[Opening Dataset excerpts section]

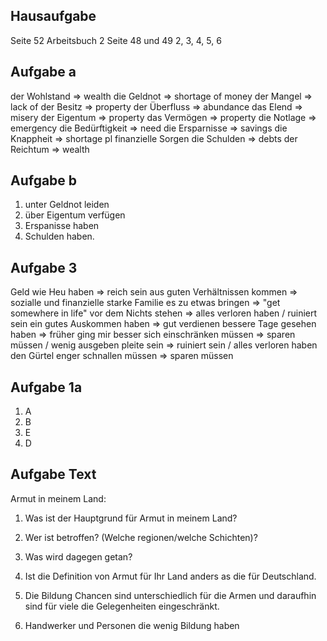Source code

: ## Hausaufgabe


Seite 52 Arbeitsbuch 2
Seite 48 und 49 2, 3, 4, 5, 6


## Aufgabe a

der Wohlstand => wealth
die Geldnot => shortage of money
der Mangel => lack of
der Besitz => property
der Überfluss => abundance
das Elend => misery
der Eigentum => property
das Vermögen => property
die Notlage => emergency
die Bedürftigkeit => need
die Ersparnisse => savings
die Knappheit => shortage
pl finanzielle Sorgen
die Schulden => debts
der Reichtum => wealth

## Aufgabe b

1. unter Geldnot leiden
2. über Eigentum verfügen
3. Erspanisse haben
4. Schulden haben.

## Aufgabe 3

Geld wie Heu haben => reich sein
aus guten Verhältnissen kommen => sozialle und finanzielle starke Familie
es zu etwas bringen => "get somewhere in life"
vor dem Nichts stehen => alles verloren haben / ruiniert sein
ein gutes Auskommen haben => gut verdienen
bessere Tage gesehen haben => früher ging mir besser
sich einschränken müssen => sparen müssen / wenig ausgeben 
pleite sein => ruiniert sein / alles verloren haben
den Gürtel enger schnallen müssen => sparen müssen

## Aufgabe 1a

1. A
2. B
3. E
4. D

## Aufgabe Text

Armut in meinem Land:
1. Was ist der Hauptgrund für Armut in meinem Land?
2. Wer ist betroffen? (Welche regionen/welche Schichten)?
3. Was wird dagegen getan?
4. Ist die Definition von Armut für Ihr Land anders as die für Deutschland.

1. Die Bildung Chancen sind unterschiedlich für die Armen und daraufhin sind für viele die Gelegenheiten eingeschränkt.
2. Handwerker und Personen die wenig Bildung haben
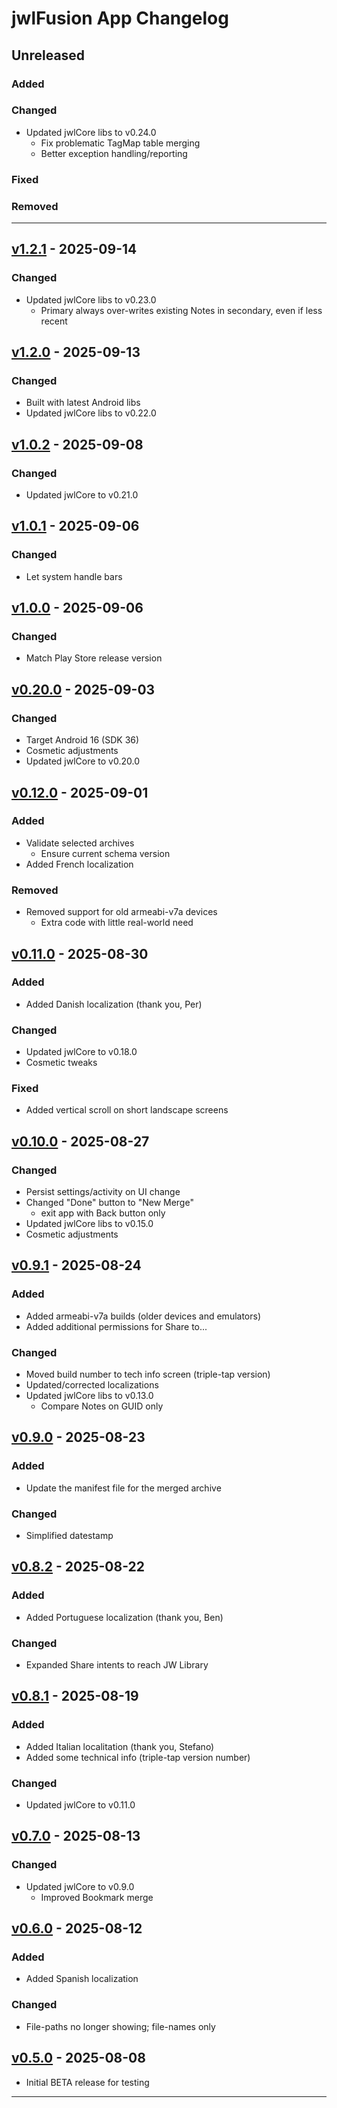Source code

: # jwlFusion App Changelog

## Unreleased

### Added

### Changed

- Updated jwlCore libs to v0.24.0
  - Fix problematic TagMap table merging
  - Better exception handling/reporting

### Fixed

### Removed

____
## [v1.2.1] - 2025-09-14
### Changed

- Updated jwlCore libs to v0.23.0
  - Primary always over-writes existing Notes in secondary, even if less recent

## [v1.2.0] - 2025-09-13
### Changed

- Built with latest Android libs
- Updated jwlCore libs to v0.22.0

## [v1.0.2] - 2025-09-08
### Changed

- Updated jwlCore to v0.21.0

## [v1.0.1] - 2025-09-06
### Changed

- Let system handle bars

## [v1.0.0] - 2025-09-06
### Changed

- Match Play Store release version

## [v0.20.0] - 2025-09-03
### Changed

- Target Android 16 (SDK 36)
- Cosmetic adjustments
- Updated jwlCore to v0.20.0

## [v0.12.0] - 2025-09-01
### Added

- Validate selected archives
  - Ensure current schema version
- Added French localization

### Removed

- Removed support for old armeabi-v7a devices
  - Extra code with little real-world need

## [v0.11.0] - 2025-08-30
### Added

- Added Danish localization (thank you, Per)

### Changed

- Updated jwlCore to v0.18.0
- Cosmetic tweaks

### Fixed

- Added vertical scroll on short landscape screens

## [v0.10.0] - 2025-08-27
### Changed

- Persist settings/activity on UI change
- Changed "Done" button to "New Merge"
  - exit app with Back button only
- Updated jwlCore libs to v0.15.0
- Cosmetic adjustments

## [v0.9.1] - 2025-08-24
### Added

- Added armeabi-v7a builds (older devices and emulators)
- Added additional permissions for Share to...

### Changed

- Moved build number to tech info screen (triple-tap version)
- Updated/corrected localizations
- Updated jwlCore libs to v0.13.0
  - Compare Notes on GUID only

## [v0.9.0] - 2025-08-23
### Added

- Update the manifest file for the merged archive

### Changed

- Simplified datestamp

## [v0.8.2] - 2025-08-22
### Added

- Added Portuguese localization (thank you, Ben)

### Changed

- Expanded Share intents to reach JW Library

## [v0.8.1] - 2025-08-19
### Added

- Added Italian localitation (thank you, Stefano)
- Added some technical info (triple-tap version number)

### Changed

- Updated jwlCore to v0.11.0

## [v0.7.0] - 2025-08-13
### Changed

- Updated jwlCore to v0.9.0
  - Improved Bookmark merge

## [v0.6.0] - 2025-08-12
### Added

- Added Spanish localization

### Changed

- File-paths no longer showing; file-names only

## [v0.5.0] - 2025-08-08

- Initial BETA release for testing

____
[v1.2.1]:https://github.com/erykjj/jwlFusion-app/releases/tag/v1.2.1
[v1.2.0]:https://github.com/erykjj/jwlFusion-app/releases/tag/v1.2.0
[v1.0.2]:https://github.com/erykjj/jwlFusion-app/releases/tag/v1.0.2
[v1.0.1]:https://github.com/erykjj/jwlFusion-app/releases/tag/v1.0.1
[v1.0.0]:https://github.com/erykjj/jwlFusion-app/releases/tag/v1.0.0
[v0.20.0]:https://github.com/erykjj/jwlFusion-app/releases/tag/v0.20.0
[v0.12.0]:https://github.com/erykjj/jwlFusion-app/releases/tag/v0.12.0
[v0.11.0]:https://github.com/erykjj/jwlFusion-app/releases/tag/v0.11.0
[v0.10.0]:https://github.com/erykjj/jwlFusion-app/releases/tag/v0.10.0
[v0.9.1]:https://github.com/erykjj/jwlFusion-app/releases/tag/v0.9.1
[v0.9.0]:https://github.com/erykjj/jwlFusion-app/releases/tag/v0.9.0
[v0.8.2]:https://github.com/erykjj/jwlFusion-app/releases/tag/v0.8.2
[v0.8.1]:https://github.com/erykjj/jwlFusion-app/releases/tag/v0.8.1
[v0.7.0]:https://github.com/erykjj/jwlFusion-app/releases/tag/v0.7.0
[v0.6.0]:https://github.com/erykjj/jwlFusion-app/releases/tag/v0.6.0
[v0.5.0]:https://github.com/erykjj/jwlFusion-app/releases/tag/v0.5.0
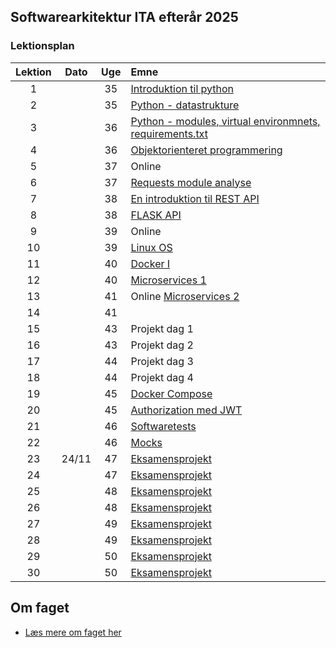 ## Softwarearkitektur ITA efterår 2025

### Lektionsplan


| Lektion |    Dato    |   Uge   |       Emne                            |
|:-----:|:---------:|:-------:|:----------------------------------------------------------|
|    1    |            |    35     | [Introduktion til python](materialer/intro1/py_intro_1.md)                |
|    2    |            |    35     | [Python - datastrukture](materialer/intro2/py_intro_2.md)                 |
|    3    |            |    36     | [Python - modules, virtual environmnets, requirements.txt](materialer/intro3/py_intro_3.md)|
|    4    |            |    36     | [Objektorienteret programmering](materialer/oop1/oop_1.md)|
|    5    |            |    37     | Online |
|    6   |            |    37     | [Requests module analyse](materialer/requests_module/requests.md)|
|    7    |            |    38     |   [En introduktion til REST API](materialer/restapi1/introduktion_til_rest_api.md)       |
|    8    |            |    38     |  [FLASK API](materialer/restapi2/flask.md)        |
|    9     |            |    39     | Online |
|   10     |            |    39     | [Linux OS](materialer/docker1/docker_1.md) |
|   11       |            |    40     | [Docker I](materialer/docker2/docker_2.md) |
|   12       |            |    40     | [Microservices 1](materialer/microservices1/microservices_1.md)  |
|   13     |            |    41     | Online  [Microservices 2](materialer/microservice2/microservices_2.md) |
|   14     |            |    41     | |
|   15    |       |    43   | Projekt dag 1 |
|   16       |       |    43     | Projekt dag 2 |
|   17   |       |     44    | Projekt dag 3 |
|   18       |       |    44     | Projekt dag 4 |
|   19       |            |    45     | [Docker Compose](materialer/docker3/docker_3.md) |
|   20       |            |    45     | [Authorization med JWT](lessons/ses10.md)  |
|   21    |            |    46     | [Softwaretests ](materialer/tests1/testing_1.md) |
|   22     |            |    46     | [Mocks](materialer/tests2/testing_2.md) |
|   23      |     24/11  |    47     | [Eksamensprojekt](lessons/ses10.md)  |
|   24       |            |    47     | [Eksamensprojekt](lessons/ses10.md)  |
|   25       |            |    48     | [Eksamensprojekt ](lessons/ses10.md)    |
|   26       |            |    48     | [Eksamensprojekt](lessons/ses10.md) |
|   27       |            |    49     | [Eksamensprojekt](lessons/ses10.md)  |
|   28       |            |    49     | [Eksamensprojekt](lessons/ses10.md)  |
|   29       |            |    50     | [Eksamensprojekt](lessons/ses10.md)  |
|   30       |            |    50     | [Eksamensprojekt](lessons/ses10.md)  |

## Om faget
* [Læs mere om faget her](formalia/about_this_elective.md)
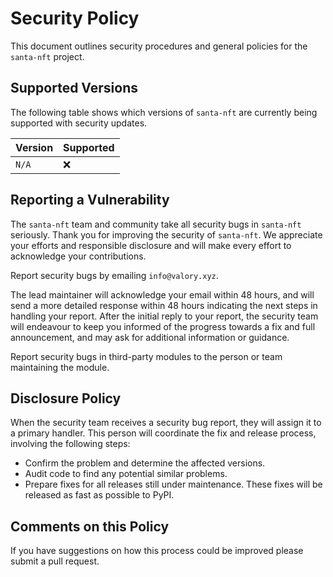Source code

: # Security Policy

This document outlines security procedures and general policies for the `santa-nft` project.

## Supported Versions

The following table shows which versions of `santa-nft` are currently being supported with security updates.

| Version | Supported          |
| ------- | ------------------ |
| `N/A`   | :x:                |

## Reporting a Vulnerability

The `santa-nft` team and community take all security bugs in `santa-nft` seriously. Thank you for improving the security of `santa-nft`. We appreciate your efforts and responsible disclosure and will make every effort to acknowledge your contributions.

Report security bugs by emailing `info@valory.xyz`.

The lead maintainer will acknowledge your email within 48 hours, and will send a more detailed response within 48 hours indicating the next steps in handling your report. After the initial reply to your report, the security team will endeavour to keep you informed of the progress towards a fix and full announcement, and may ask for additional information or guidance.

Report security bugs in third-party modules to the person or team maintaining the module.

## Disclosure Policy

When the security team receives a security bug report, they will assign it to a primary handler. This person will coordinate the fix and release process, involving the following steps:

- Confirm the problem and determine the affected versions.
- Audit code to find any potential similar problems.
- Prepare fixes for all releases still under maintenance. These fixes will be released as fast as possible to PyPI.

## Comments on this Policy

If you have suggestions on how this process could be improved please submit a pull request.
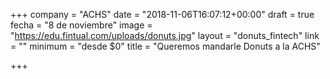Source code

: +++
company = "ACHS"
date = "2018-11-06T16:07:12+00:00"
draft = true
fecha = "8 de noviembre"
image = "https://edu.fintual.com/uploads/donuts.jpg"
layout = "donuts_fintech"
link = ""
minimum = "desde $0"
title = "Queremos mandarle Donuts a la ACHS"

+++
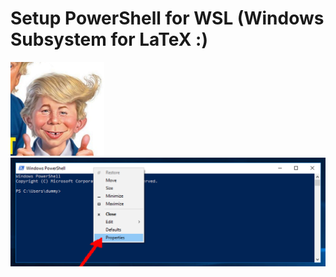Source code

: # Setup PowerShell for WSL (Windows Subsystem for LaTeX :)

<img src="pictures/aen.jpg" width="150">

<img src="pictures/ps01-prop.png" width="800">
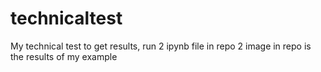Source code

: # technicaltest
My technical test
to get results, run 2 ipynb file in repo
2 image in repo is the results of my example
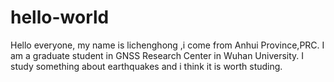 # hello-world

Hello everyone, my name is lichenghong ,i come from Anhui Province,PRC. I am a graduate student in GNSS Research Center in Wuhan University. I study something about earthquakes and i think it is worth studing.
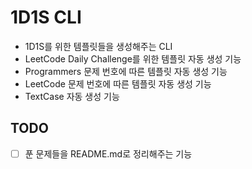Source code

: # 1D1S CLI

- 1D1S를 위한 템플릿들을 생성해주는 CLI
- LeetCode Daily Challenge를 위한 템플릿 자동 생성 기능
- Programmers 문제 번호에 따른 템플릿 자동 생성 기능
- LeetCode 문제 번호에 따른 템플릿 자동 생성 기능
- TextCase 자동 생성 기능

## TODO

- [ ] 푼 문제들을 README.md로 정리해주는 기능
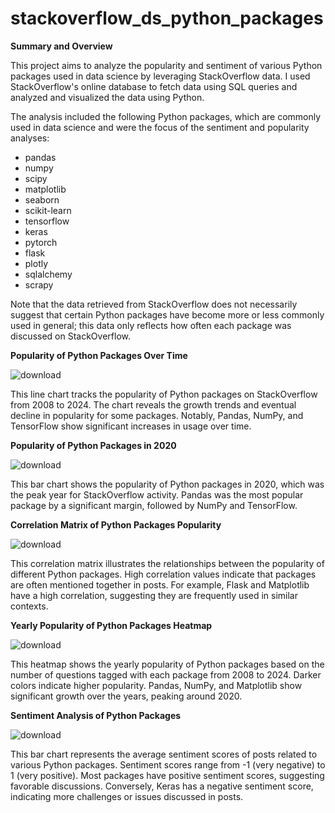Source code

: # stackoverflow_ds_python_packages

**Summary and Overview**

This project aims to analyze the popularity and sentiment of various Python packages used in data science by leveraging StackOverflow data. I used StackOverflow's online database to fetch data using SQL queries and analyzed and visualized the data using Python.

The analysis included the following Python packages, which are commonly used in data science and were the focus of the sentiment and popularity analyses:

- pandas
- numpy
- scipy
- matplotlib
- seaborn
- scikit-learn
- tensorflow
- keras
- pytorch
- flask
- plotly
- sqlalchemy
- scrapy

Note that the data retrieved from StackOverflow does not necessarily suggest that certain Python packages have become more or less commonly used in general; this data only reflects how often each package was discussed on StackOverflow.


**Popularity of Python Packages Over Time**

![download](https://github.com/audreybayne14/stackoverflow_ds_python_packages/assets/148846840/e114639d-7839-4209-aa8f-8a618a16fb39)

This line chart tracks the popularity of Python packages on StackOverflow from 2008 to 2024. The chart reveals the growth trends and eventual decline in popularity for some packages. Notably, Pandas, NumPy, and TensorFlow show significant increases in usage over time.


**Popularity of Python Packages in 2020**

![download](https://github.com/audreybayne14/stackoverflow_ds_python_packages/assets/148846840/8a220967-2981-4c89-b6f0-a971220fffbb)

This bar chart shows the popularity of Python packages in 2020, which was the peak year for StackOverflow activity. Pandas was the most popular package by a significant margin, followed by NumPy and TensorFlow.


**Correlation Matrix of Python Packages Popularity**

![download](https://github.com/audreybayne14/stackoverflow_ds_python_packages/assets/148846840/17c3493d-cc54-4541-a5ca-dbf3a183b0e1)

This correlation matrix illustrates the relationships between the popularity of different Python packages. High correlation values indicate that packages are often mentioned together in posts. For example, Flask and Matplotlib have a high correlation, suggesting they are frequently used in similar contexts.


**Yearly Popularity of Python Packages Heatmap**

![download](https://github.com/audreybayne14/stackoverflow_ds_python_packages/assets/148846840/5eee573b-bcd3-4818-9490-c3af5c7125a9)

This heatmap shows the yearly popularity of Python packages based on the number of questions tagged with each package from 2008 to 2024. Darker colors indicate higher popularity. Pandas, NumPy, and Matplotlib show significant growth over the years, peaking around 2020.


**Sentiment Analysis of Python Packages**

![download](https://github.com/audreybayne14/stackoverflow_ds_python_packages/assets/148846840/83d2322e-eafd-4241-b16b-e7688e364f51)

This bar chart represents the average sentiment scores of posts related to various Python packages. Sentiment scores range from -1 (very negative) to 1 (very positive). Most packages have positive sentiment scores, suggesting favorable discussions. Conversely, Keras has a negative sentiment score, indicating more challenges or issues discussed in posts.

[Closing Dataset excerpts section]

What is being asked
From the records above, repeat exactly the lines from the one with "## Unreleased" through the one with "## [v0.7.0] - 2025-08-13", both included.

The completed task
## Unreleased

### Added

### Changed

- Updated jwlCore libs to v0.24.0
  - Fix problematic TagMap table merging
  - Better exception handling/reporting

### Fixed

### Removed

____
## [v1.2.1] - 2025-09-14
### Changed

- Updated jwlCore libs to v0.23.0
  - Primary always over-writes existing Notes in secondary, even if less recent

## [v1.2.0] - 2025-09-13
### Changed

- Built with latest Android libs
- Updated jwlCore libs to v0.22.0

## [v1.0.2] - 2025-09-08
### Changed

- Updated jwlCore to v0.21.0

## [v1.0.1] - 2025-09-06
### Changed

- Let system handle bars

## [v1.0.0] - 2025-09-06
### Changed

- Match Play Store release version

## [v0.20.0] - 2025-09-03
### Changed

- Target Android 16 (SDK 36)
- Cosmetic adjustments
- Updated jwlCore to v0.20.0

## [v0.12.0] - 2025-09-01
### Added

- Validate selected archives
  - Ensure current schema version
- Added French localization

### Removed

- Removed support for old armeabi-v7a devices
  - Extra code with little real-world need

## [v0.11.0] - 2025-08-30
### Added

- Added Danish localization (thank you, Per)

### Changed

- Updated jwlCore to v0.18.0
- Cosmetic tweaks

### Fixed

- Added vertical scroll on short landscape screens

## [v0.10.0] - 2025-08-27
### Changed

- Persist settings/activity on UI change
- Changed "Done" button to "New Merge"
  - exit app with Back button only
- Updated jwlCore libs to v0.15.0
- Cosmetic adjustments

## [v0.9.1] - 2025-08-24
### Added

- Added armeabi-v7a builds (older devices and emulators)
- Added additional permissions for Share to...

### Changed

- Moved build number to tech info screen (triple-tap version)
- Updated/corrected localizations
- Updated jwlCore libs to v0.13.0
  - Compare Notes on GUID only

## [v0.9.0] - 2025-08-23
### Added

- Update the manifest file for the merged archive

### Changed

- Simplified datestamp

## [v0.8.2] - 2025-08-22
### Added

- Added Portuguese localization (thank you, Ben)

### Changed

- Expanded Share intents to reach JW Library

## [v0.8.1] - 2025-08-19
### Added

- Added Italian localitation (thank you, Stefano)
- Added some technical info (triple-tap version number)

### Changed

- Updated jwlCore to v0.11.0

## [v0.7.0] - 2025-08-13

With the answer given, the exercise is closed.